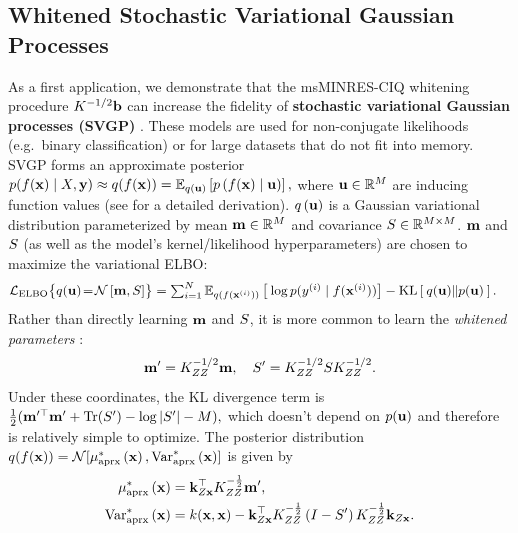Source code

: \subsection{Whitened Stochastic Variational Gaussian Processes}
\label{sec:variational_results}

As a first application, we demonstrate that the msMINRES-CIQ whitening procedure $K^{-1/2} \mathbf{b}$ can increase the fidelity of {\bf stochastic variational Gaussian processes (SVGP)} \cite{hensman2013gaussian,hensman2015scalable,matthews2017scalable}.
These models are used for non-conjugate likelihoods (e.g.~binary classification) or for large datasets that do not fit into memory.
SVGP forms an approximate posterior
$
  p(f(\mathbf{x}) \mid X, \mathbf{y}) \approx q(f(\mathbf{x})) = \operatorname*{\mathbb{E}}_{q(\mathbf{u})} \left[  p\left( f(\mathbf{x}) \mid \mathbf{u} \right) \right],
$
where $\mathbf{u} \in \mathbb{R}^M$ are {inducing function values} (see \citep{hensman2015scalable,matthews2017scalable} for a detailed derivation).
$q \left( \mathbf{u} \right)$ is a Gaussian variational distribution parameterized by mean $\mathbf{m} \in \mathbb{R}^M$ and covariance $S \in \mathbb{R}^{M \times M}$.
$\mathbf{m}$ and $S$ (as well as the model's kernel/likelihood hyperparameters) are chosen to maximize the variational ELBO:
%
\begin{align*}
  \loglik_\text{ELBO}\bigl\{ q(\bu) \! = \! \normaldist{\bmm}{\bS} \bigr\} &= \textstyle\sum_{i=1}^N \Evover{q(f(\bx^{(i)}))}{  \: \log p( y^{(i)} \mid f(\bx^{(i)}) ) } - \kl{ q(\bu) }{ p(\bu) }.
\end{align*}
%
Rather than directly learning $\mathbf{m}$ and $S$, it is more common to learn the \emph{whitened parameters} \cite{kuss2005assessing,matthews2017scalable}:
$$ \mathbf{m}' = K_{ZZ}^{- 1/ 2} \mathbf{m}, \quad S' = K_{ZZ}^{-1 / 2} S K_{ZZ}^{-1 / 2}. $$
Under these coordinates, the KL divergence term is
$\frac{1}{2} ( \bmm^{\prime \top} \bmm' + \tr{ \bS' } - \log \vert \bS' \vert - M ),$
%
which doesn't depend on $p(\mathbf{u})$ and therefore is relatively simple to optimize.
The posterior distribution $q(f(\bx)) = \normaldist{\ameantest{\bx}}{\avartest{\bx}}$ is given by
%
\begin{equation}
  \begin{split}
    \mu^*_\text{aprx} \left( \mathbf{x} \right) &= \mathbf{k}_{Z\mathbf{x}}^\top K_{ZZ}^{-\frac 1 2} \mathbf{m}',
    \\
    \text{Var}^*_\text{aprx} \left( \mathbf{x} \right) &= k(\mathbf{x}, \mathbf{x}) -
      \mathbf{k}_{Z\mathbf{x}}^\top K_{ZZ}^{-\frac 1 2} \left( I - S' \right) K_{ZZ}^{-\frac 1 2} \mathbf{k}_{Z\mathbf{x}}.
  \end{split}
  \label{eqn:approx_pred_dist}
\end{equation}

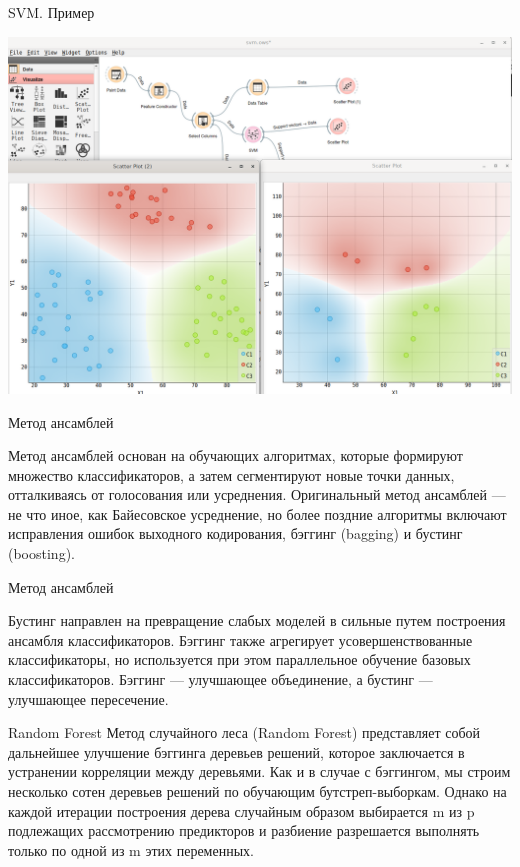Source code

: \documentclass[10pt,pdf,hyperref={unicode}]{beamer}
\begin{document}
\begin{frame}{SVM. Пример}


\includegraphics[scale=0.2]{images/task09_01.png}

\end{frame}

\begin{frame}{Метод ансамблей}

Метод ансамблей основан на обучающих алгоритмах, которые формируют множество классификаторов, а затем сегментируют 
новые точки данных, отталкиваясь от голосования или усреднения. 
Оригинальный метод ансамблей — не что иное, как Байесовское усреднение, но более поздние алгоритмы включают исправления ошибок выходного кодирования, бэггинг (bagging) и бустинг (boosting). 
\end{frame}


\begin{frame}{Метод ансамблей}

Бустинг направлен на превращение слабых моделей в сильные путем построения ансамбля классификаторов. 
Бэггинг также агрегирует усовершенствованные классификаторы, но используется при этом параллельное обучение 
базовых классификаторов. Бэггинг — улучшающее объединение, а бустинг — улучшающее пересечение.
\end{frame}


\begin{frame}{Random Forest}
Метод случайного леса (Random Forest) представляет собой дальнейшее улучшение бэггинга деревьев решений, 
которое заключается в устранении корреляции между деревьями. Как и в случае с бэггингом,
 мы строим несколько сотен деревьев решений по обучающим бутстреп-выборкам. 
 Однако на каждой итерации построения дерева случайным образом выбирается m из p подлежащих рассмотрению предикторов и разбиение разрешается выполнять только по одной из m этих переменных.
\end{frame}
\end{document}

◆ ◆ ◆

### INSTRUCTIONS FOR THE TASK
Where a line in the listing above includes the string "distribution", copy that line.

### EXERCISE OUTPUT
$q \left( \mathbf{u} \right)$ is a Gaussian variational distribution parameterized by mean $\mathbf{m} \in \mathbb{R}^M$ and covariance $S \in \mathbb{R}^{M \times M}$.
The posterior distribution $q(f(\bx)) = \normaldist{\ameantest{\bx}}{\avartest{\bx}}$ is given by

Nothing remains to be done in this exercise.